- Anthem: (2000) Heesta calanka Soomaaliya(2000–2004) Soomaaliyeey toosoo
- Location of Somalia
- Capital: Mogadishu
- Common languages: Somali · Arabic · Italian
- Religion: Sunni Islam
- Government: Provisional government
- • 2000–2004: Abdiqasim Salad Hassan
- • Somalia National Peace Conference: 20 April 2000
- • Transitional charter: 14 October 2004
- ISO 3166 code: SO
| Preceded by | Succeeded by |
| / Interim Government of Somalia | Transitional Federal Government of Somalia / |

= Transitional National Government of Somalia =

Government of Somalia from 2000 to 2004

The Transitional National Government (TNG) was the internationally recognized central government of Somalia from 2000 to 2004.

==Overview==
The TNG was established in 20 April–5 May 2000 at the Somalia National Peace Conference held in Arta, Djibouti. In principle, the Transitional National Charter, which gave rise to the TNG, recognized de facto regional autonomy and the existence of new entities in the north of the former Somalia, home to relatively homogeneous clans. In some parts of Somalia, however, decentralization meant state authority disintegrated.

Somalia's powerful neighbor, Ethiopia, immediately opposed the TNG, fearing that it would renew claims on the Ogaden region. Ethiopia supported groups in Somalia that resisted the TNG, actively sponsoring the formation of opposition alliances to preserve its strategic interests. Most notably, it sponsored the creation of a powerful warlord coalition called the Somalia Reconciliation and Restoration Council (SRRC) which was founded in Ethiopia during mid-2001. The SRRC served as the main political and military opposition to the TNG. The emergence of the TNG alarmed Puntland's ruling government, who feared that a reunified Somalia would be oriented to the south. In January 2001, Abdullahi Yusuf Ahmed requested the United Nations 'review its decision' to recognize the TNG and protested to the Arab League about support being given to the government. Yusuf also joined the Ethiopian warlord coalition in order to undermine the TNG. After the 9/11 attacks, the Ethiopian government openly accused the TNG leadership of being Islamic extremists who were pro-Bin Laden and the SRRC called on the international community to intervene in Somalia and set up a transitional government akin to Afghanistan.
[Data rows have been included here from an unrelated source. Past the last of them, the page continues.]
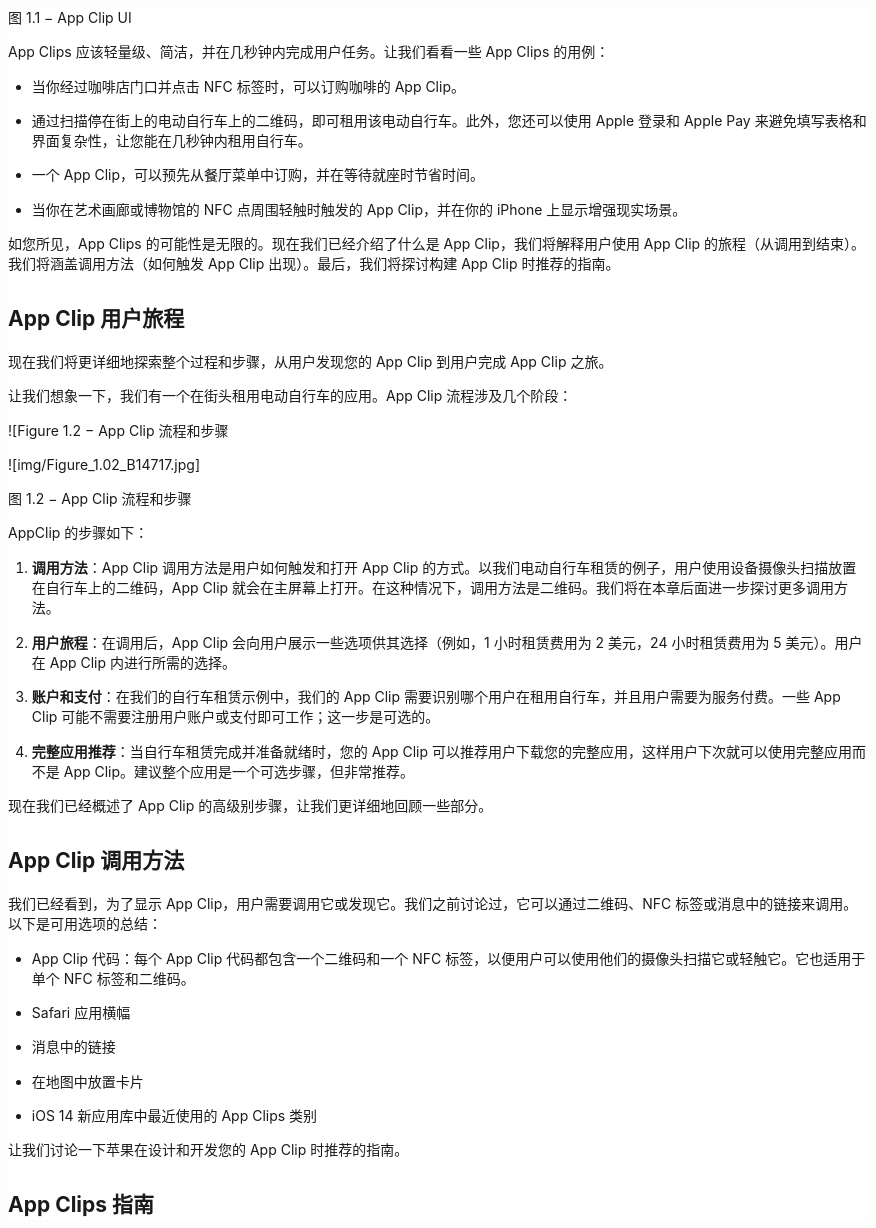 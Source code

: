 图 1.1 − App Clip UI

App Clips 应该轻量级、简洁，并在几秒钟内完成用户任务。让我们看看一些 App Clips 的用例：

+   当你经过咖啡店门口并点击 NFC 标签时，可以订购咖啡的 App Clip。

+   通过扫描停在街上的电动自行车上的二维码，即可租用该电动自行车。此外，您还可以使用 Apple 登录和 Apple Pay 来避免填写表格和界面复杂性，让您能在几秒钟内租用自行车。

+   一个 App Clip，可以预先从餐厅菜单中订购，并在等待就座时节省时间。

+   当你在艺术画廊或博物馆的 NFC 点周围轻触时触发的 App Clip，并在你的 iPhone 上显示增强现实场景。

如您所见，App Clips 的可能性是无限的。现在我们已经介绍了什么是 App Clip，我们将解释用户使用 App Clip 的旅程（从调用到结束）。我们将涵盖调用方法（如何触发 App Clip 出现）。最后，我们将探讨构建 App Clip 时推荐的指南。

## App Clip 用户旅程

现在我们将更详细地探索整个过程和步骤，从用户发现您的 App Clip 到用户完成 App Clip 之旅。

让我们想象一下，我们有一个在街头租用电动自行车的应用。App Clip 流程涉及几个阶段：

![Figure 1.2 − App Clip 流程和步骤

![img/Figure_1.02_B14717.jpg]

图 1.2 − App Clip 流程和步骤

AppClip 的步骤如下：

1.  **调用方法**：App Clip 调用方法是用户如何触发和打开 App Clip 的方式。以我们电动自行车租赁的例子，用户使用设备摄像头扫描放置在自行车上的二维码，App Clip 就会在主屏幕上打开。在这种情况下，调用方法是二维码。我们将在本章后面进一步探讨更多调用方法。

1.  **用户旅程**：在调用后，App Clip 会向用户展示一些选项供其选择（例如，1 小时租赁费用为 2 美元，24 小时租赁费用为 5 美元）。用户在 App Clip 内进行所需的选择。

1.  **账户和支付**：在我们的自行车租赁示例中，我们的 App Clip 需要识别哪个用户在租用自行车，并且用户需要为服务付费。一些 App Clip 可能不需要注册用户账户或支付即可工作；这一步是可选的。

1.  **完整应用推荐**：当自行车租赁完成并准备就绪时，您的 App Clip 可以推荐用户下载您的完整应用，这样用户下次就可以使用完整应用而不是 App Clip。建议整个应用是一个可选步骤，但非常推荐。

现在我们已经概述了 App Clip 的高级别步骤，让我们更详细地回顾一些部分。

## App Clip 调用方法

我们已经看到，为了显示 App Clip，用户需要调用它或发现它。我们之前讨论过，它可以通过二维码、NFC 标签或消息中的链接来调用。以下是可用选项的总结：

+   App Clip 代码：每个 App Clip 代码都包含一个二维码和一个 NFC 标签，以便用户可以使用他们的摄像头扫描它或轻触它。它也适用于单个 NFC 标签和二维码。

+   Safari 应用横幅

+   消息中的链接

+   在地图中放置卡片

+   iOS 14 新应用库中最近使用的 App Clips 类别

让我们讨论一下苹果在设计和开发您的 App Clip 时推荐的指南。

## App Clips 指南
Concurrent to the formation of the transitional government, the various Islamic Courts that had emerged to challenge the hegemony of Somali warlords in Mogadishu unified their militias into a single combat force in 2000. This signified the emergence of the first major non-warlord affiliated Somali armed force in the city. When the TNG was established that same year, the momentum of the Islamic Courts was slowed as they opted to support the TNG. The chairman of the Islamic Courts was elected as a member of the Transitional National Assembly. Openly threatened by warlords, the Courts protected the President Abdiqasim Salad Hassan during his return to the capital in August 2000, and soon handed over their heavy weaponry to the newly formed TNG. During 2001 the TNG gradually absorbed the Islamic courts and their militia, ceasing function by the years end.
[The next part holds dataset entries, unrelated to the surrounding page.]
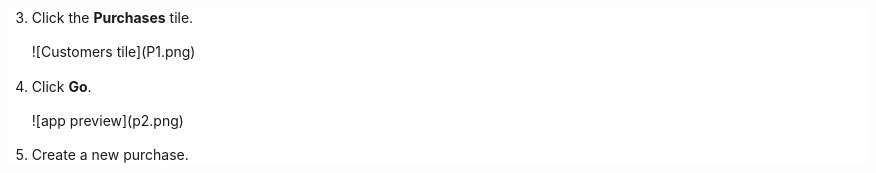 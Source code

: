3. Click the **Purchases** tile.

    <!-- border -->![Customers tile](P1.png)

4. Click **Go**.

    <!-- border -->![app preview](p2.png)

5. Create a new purchase.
According to Le Sage, the TNG in 2002 had all of the organs of a national government, including executive and judicial structures as well as a parliament, a police force and standing army. However, its institutions remained very weak on account of a dearth of basic office equipment, lack of territorial control, and inability to raise tax revenue. Due to these limitations, the TNG was unable to provide basic social services. Ministers and legislators also often expressed frustration at being shut out of the real decision-making process, and of often receiving irregular and limited salaries. As such, Le Sage argues that the public officials served more as symbols of the potential for a broad-based, national government. The TNG's internal problems led to the replacement of the prime minister four times in three years, and the administrative body's reported bankruptcy in December 2003. Its mandate ended at the same time.

A strong Somali state not dependent on Addis Ababa was perceived as a security threat to the Ethiopian state, and consequently the Ethiopian government heavily backed the formation of the Transitional Federal Government (TFG) in 2004 and the presidency of Abdullahi Yusuf on the grounds that he would give up Somalia's long standing claim to the Ogaden.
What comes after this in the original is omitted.